本文に登場する消毒薬を、主な対象(生体か器具・環境か)と効く微生物の範囲・注意点で整理した分類表。生体には低刺激なものを、芽胞や環境の消毒には範囲の広いものを選ぶ。

感染対策では、似た言葉である『洗浄』『消毒』『滅菌』を正しく区別することが大切である。

洗浄は、汚れや有機物(血液・便など)を水や洗剤で物理的に取り除くことをいう。

消毒は、病原体(有害な微生物)を害のない程度まで減らすことで、すべての微生物を死滅させるわけではない。

滅菌は、芽胞を含むすべての微生物を死滅させ、無菌の状態にすることをいう(高圧蒸気滅菌=オートクレーブなど)。

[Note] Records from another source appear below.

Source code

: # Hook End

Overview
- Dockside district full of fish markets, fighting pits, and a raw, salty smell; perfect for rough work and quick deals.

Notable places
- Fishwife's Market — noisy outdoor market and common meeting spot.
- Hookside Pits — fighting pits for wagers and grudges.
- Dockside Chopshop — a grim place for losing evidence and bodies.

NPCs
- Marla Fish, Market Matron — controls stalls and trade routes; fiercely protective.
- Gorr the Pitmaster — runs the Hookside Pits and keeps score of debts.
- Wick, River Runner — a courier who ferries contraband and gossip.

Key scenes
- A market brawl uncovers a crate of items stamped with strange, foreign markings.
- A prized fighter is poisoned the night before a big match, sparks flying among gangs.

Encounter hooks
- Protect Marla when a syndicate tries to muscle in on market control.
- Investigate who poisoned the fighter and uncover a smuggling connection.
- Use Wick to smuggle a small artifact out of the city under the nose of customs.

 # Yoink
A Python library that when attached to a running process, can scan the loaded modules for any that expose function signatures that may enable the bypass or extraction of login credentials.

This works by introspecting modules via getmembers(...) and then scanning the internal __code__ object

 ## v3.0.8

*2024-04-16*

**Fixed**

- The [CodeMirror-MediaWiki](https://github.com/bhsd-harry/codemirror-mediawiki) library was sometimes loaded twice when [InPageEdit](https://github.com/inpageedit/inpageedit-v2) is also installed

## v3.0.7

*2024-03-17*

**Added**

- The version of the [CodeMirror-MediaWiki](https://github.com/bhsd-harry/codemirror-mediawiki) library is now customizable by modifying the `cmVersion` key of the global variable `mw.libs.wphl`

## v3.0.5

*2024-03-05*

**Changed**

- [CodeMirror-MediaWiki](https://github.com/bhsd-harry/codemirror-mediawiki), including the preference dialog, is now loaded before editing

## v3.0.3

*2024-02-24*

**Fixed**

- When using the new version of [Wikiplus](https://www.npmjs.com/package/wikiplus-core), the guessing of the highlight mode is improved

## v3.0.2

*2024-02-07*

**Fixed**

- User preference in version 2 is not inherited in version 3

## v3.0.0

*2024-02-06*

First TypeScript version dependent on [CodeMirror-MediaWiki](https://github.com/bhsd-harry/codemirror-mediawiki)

ポイントは、消毒や滅菌の前にまず洗浄を行うことである。

血液や便などの有機物が残っていると、多くの消毒薬は効きが悪くなるためである。

2殺菌・除菌・抗菌という言葉

似た言葉も区別する。殺菌は『菌を殺す』こと(対象や程度を問わない曖昧な語で、医薬品・医薬部外品にのみ使える)。除菌は菌を取り除いて減らすこと(拭き取りなど物理的除去も含む)。抗菌は菌の増殖を抑えること(今いる菌を殺すわけではない)。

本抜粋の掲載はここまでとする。